Namun, dalam hal pengangkatan putra mahkota, Abbasiyah meniru sistem yang dilaksanakan oleh Umaiyah, yakni menetapkan dua orang putra mahkota sebagai pengganti pendahulunya yang berakibat fatal karena dapat menimbulkan pertikaian anatara putra mahkota. Isa ibn Musa umpamanya menjadi korban kebijakan itu dengan tidak pernah menjabat khalifah walau telah ditetapkan oleh Khalifah terdahulu. Demikian pula yang terjadi pada diri al-Amin dan al-Makmun, kedua saudara itu saling membunuh. Harun ar-Rasyid nyaris menjadi korban kebijakan kakaknya, al-Hadi. Tetapi tradisi mengangkat dua putra mahkota itu tidak berjalan selama masa Abbasiyah, Harun ar-Rasyid mengangkat tiga anaknya menjadi putra mahkota, al-Makmun mengangkat satu putra mahkota nyang bukan dari putranya, tetapi saudaranya yang lain yang justru tidak ditetapkan sebagai putra mahkota oleh ar-Rasyid. Walau demikian al-Makmun tidak menyalahi wasiat ayahnya karena memang ayahnya memberi kebebasan kepadanya untuk mengangkat atau tidak saudaranya yang telah ditetapkan oleh ayahnya. Sedangkan Khalifah al-Wasik, anak al-Mu’tasim yang juga seorang cucu ar-Rasyid tidak mengangkat seorang pun dari anaknya sebagai calon penggantinya.
Berdasarkan perubahan pola pemerintahan dan politik, para sejarawan biasanya membagi masa pemerintahan Bani Abbas menjadi lima periode[12]:
a.    Periode pertama (132 H/750 M – 232 H/847 M), disebut periode pengaruh Persia pertama
b.    Perode kedua (232 H/847 M – 334 H/945 M), disebut masa pengaruh Turki pertama
c.     Periode ketiga (334 H/945 M – 447 H/1055 M), masa kekuasaan dinasti Buwaih[13] dalam pemerintahan khalifah Abbasiyah. Periode ini disebut juga masa pengaruh Persia kedua. 
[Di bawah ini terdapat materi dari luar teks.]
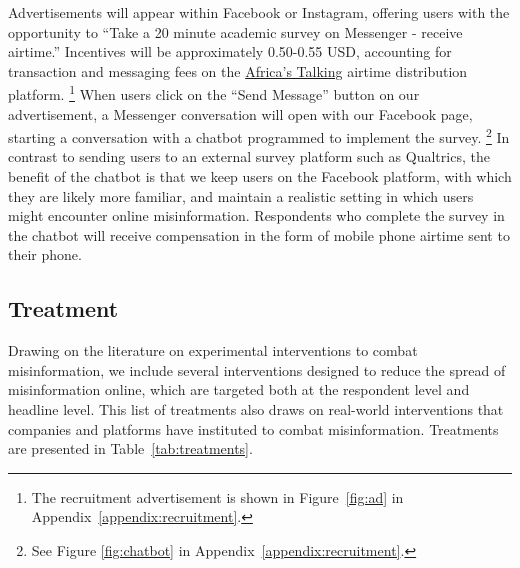 \documentclass[letterpaper, 12pt, parskip=full,]{scrartcl}
\begin{document}
Advertisements will appear within Facebook or Instagram, offering users with the opportunity to ``Take a 20 minute academic survey on Messenger - receive airtime.'' Incentives will be approximately 0.50-0.55 USD, accounting for transaction and messaging fees on the \href{https://africastalking.com/}{Africa's Talking} airtime distribution platform.%
\footnote{The recruitment advertisement is shown in Figure~\ref{fig:ad} in Appendix~\ref{appendix:recruitment}.} %
 When users click on the ``Send Message'' button on our advertisement, a Messenger conversation will open with our Facebook page, starting a conversation with a chatbot programmed to implement the survey.%
 \footnote{See Figure \ref{fig:chatbot} in Appendix~\ref{appendix:recruitment}.} %
 In contrast to sending users to an external survey platform such as Qualtrics, the benefit of the chatbot is that we keep users on the Facebook platform, with which they are likely more familiar, and maintain a realistic setting in which users might encounter online misinformation.  Respondents who complete the survey in the chatbot will receive compensation in the form of mobile phone airtime sent to their phone. %




\subsection{Treatment}
Drawing on the literature on experimental interventions to combat misinformation, we include several interventions designed to reduce the spread of misinformation online, which are targeted both at the respondent level and headline level. This list of treatments also draws on real-world interventions that companies and platforms have instituted to combat misinformation. Treatments are presented in Table~\ref{tab:treatments}. 

\end{document}
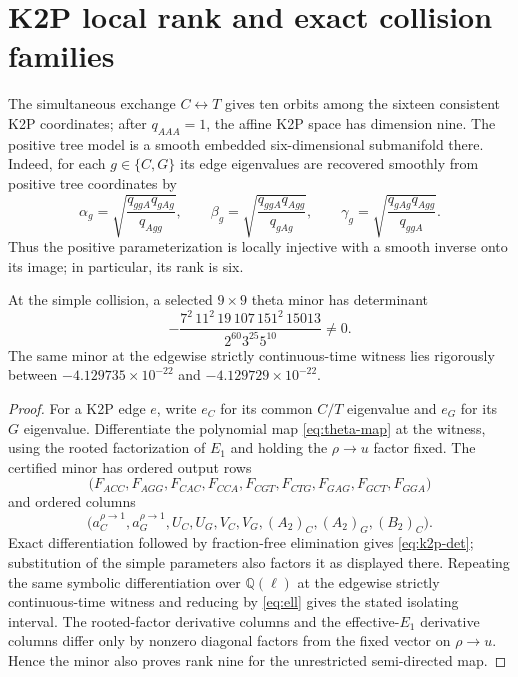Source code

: \documentclass[11pt]{article}
\theoremstyle{remark}\newtheorem{remark}[theorem]{Remark}
\begin{document}
\section{K2P local rank and exact collision families}\label{sec:k2p-rank}
The simultaneous exchange $C\leftrightarrow T$ gives ten orbits among the sixteen consistent K2P coordinates; after $q_{AAA}=1$, the affine K2P space has dimension nine. The positive tree model is a smooth embedded six-dimensional submanifold there. Indeed, for each $g\in\{C,G\}$ its edge eigenvalues are recovered smoothly from positive tree coordinates by
\begin{equation}\label{eq:tree-recovery}
\alpha_g=\sqrt{\frac{q_{ggA}q_{gAg}}{q_{Agg}}},\qquad
\beta_g=\sqrt{\frac{q_{ggA}q_{Agg}}{q_{gAg}}},\qquad
\gamma_g=\sqrt{\frac{q_{gAg}q_{Agg}}{q_{ggA}}}.
\end{equation}
Thus the positive parameterization is locally injective with a smooth inverse onto its image; in particular, its rank is six.
\begin{proposition}\label{prop:k2p-rank}
At the simple collision, a selected $9\times9$ theta minor has determinant
\begin{equation}\label{eq:k2p-det}-\frac{7^2\,11^2\,19\,107\,151^2\,15013}{2^{60}3^{25}5^{10}}\ne0.\end{equation}
The same minor at the edgewise strictly continuous-time witness lies rigorously between $-4.129735\times10^{-22}$ and $-4.129729\times10^{-22}$.
\end{proposition}
\begin{proof}
For a K2P edge $e$, write $e_C$ for its common $C/T$ eigenvalue and $e_G$ for its $G$ eigenvalue. Differentiate the polynomial map \eqref{eq:theta-map} at the witness, using the rooted factorization of $E_1$ and holding the $\rho\to u$ factor fixed. The certified minor has ordered output rows
\[
\bigl(F_{ACC},F_{AGG},F_{CAC},F_{CCA},F_{CGT},F_{CTG},F_{GAG},F_{GCT},F_{GGA}\bigr)
\]
and ordered columns
\[
\bigl(a_C^{\rho\to1},a_G^{\rho\to1},U_C,U_G,V_C,V_G,
(A_2)_C,(A_2)_G,(B_2)_C\bigr).
\]
Exact differentiation followed by fraction-free elimination gives \eqref{eq:k2p-det}; substitution of the simple parameters also factors it as displayed there. Repeating the same symbolic differentiation over $\mathbb Q(\ell)$ at the edgewise strictly continuous-time witness and reducing by \eqref{eq:ell} gives the stated isolating interval. The rooted-factor derivative columns and the effective-$E_1$ derivative columns differ only by nonzero diagonal factors from the fixed vector on $\rho\to u$. Hence the minor also proves rank nine for the unrestricted semi-directed map.
\end{proof}
\end{document}
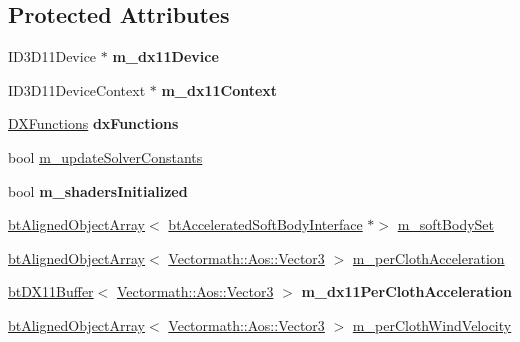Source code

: \subsection*{Protected Attributes}
\begin{DoxyCompactItemize}
\item 
\mbox{\label{classbtDX11SoftBodySolver_a752ae6c92116602dbdc970b935b7dc72}} 
I\+D3\+D11\+Device $\ast$ {\bfseries m\+\_\+dx11\+Device}
\item 
\mbox{\label{classbtDX11SoftBodySolver_ae5aa5fb0b81772aabc9b21c409a76c6f}} 
I\+D3\+D11\+Device\+Context $\ast$ {\bfseries m\+\_\+dx11\+Context}
\item 
\mbox{\label{classbtDX11SoftBodySolver_a5e4e8a4bd7edb29d3de843fd2a93b0d3}} 
\hyperlink{classDXFunctions}{D\+X\+Functions} {\bfseries dx\+Functions}
\item 
bool \hyperlink{classbtDX11SoftBodySolver_a15ab079a7dde751958b96341c4bcb08b}{m\+\_\+update\+Solver\+Constants}
\item 
\mbox{\label{classbtDX11SoftBodySolver_a29a347f3de2f18c00645f5258e519b8d}} 
bool {\bfseries m\+\_\+shaders\+Initialized}
\item 
\hyperlink{classbtAlignedObjectArray}{bt\+Aligned\+Object\+Array}$<$ \hyperlink{classbtDX11SoftBodySolver_1_1btAcceleratedSoftBodyInterface}{bt\+Accelerated\+Soft\+Body\+Interface} $\ast$$>$ \hyperlink{classbtDX11SoftBodySolver_aa7f958873014d55c566a9040f585b415}{m\+\_\+soft\+Body\+Set}
\item 
\hyperlink{classbtAlignedObjectArray}{bt\+Aligned\+Object\+Array}$<$ \hyperlink{classVectormath_1_1Aos_1_1Vector3}{Vectormath\+::\+Aos\+::\+Vector3} $>$ \hyperlink{classbtDX11SoftBodySolver_a78b69812eb1dad36cc177d2b5b22dd15}{m\+\_\+per\+Cloth\+Acceleration}
\item 
\mbox{\label{classbtDX11SoftBodySolver_a90ebcd0a4e0a7b1860338836fce19716}} 
\hyperlink{classbtDX11Buffer}{bt\+D\+X11\+Buffer}$<$ \hyperlink{classVectormath_1_1Aos_1_1Vector3}{Vectormath\+::\+Aos\+::\+Vector3} $>$ {\bfseries m\+\_\+dx11\+Per\+Cloth\+Acceleration}
\item 
\hyperlink{classbtAlignedObjectArray}{bt\+Aligned\+Object\+Array}$<$ \hyperlink{classVectormath_1_1Aos_1_1Vector3}{Vectormath\+::\+Aos\+::\+Vector3} $>$ \hyperlink{classbtDX11SoftBodySolver_a987c1c220a3f6c88c67bf2c1d781f3e6}{m\+\_\+per\+Cloth\+Wind\+Velocity}
$$
\end{DoxyCompactItemize}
d.    Periode keempat (447 H/1055 M – 590 H/1194 M), masa kekuasaan dinasti Bani Seljuk[14] dalam pemerintahan khalifah Abbasiyah, biasanya disebut juga dengan masa pengaruh Turki kedua.
e.    Periode kelima (590 H/1194 M – 656 H/1258 M), masa khalifah bebas dari pengaruh dinasti lain, tetapi kekuasaannya hanya efektif disekitar kota Baghdad.
Bani Abbasiyah mencapai  puncak keemasan hanya pada periode pertama. Pada periode periode sesudahnya pemerintahan ini mulai menurun, terutama di bidang politik. Perkembangan peradaban dan kebudayaan serta kemajuan besar yang dicapai dinasti Abbasiyah pada periode pertama telah mendorong para penguasa untuk hidup mewah, bahkan cenderung mencolok. Setiap khalifah cenderung ingin lebih mewah dari pendahulunya.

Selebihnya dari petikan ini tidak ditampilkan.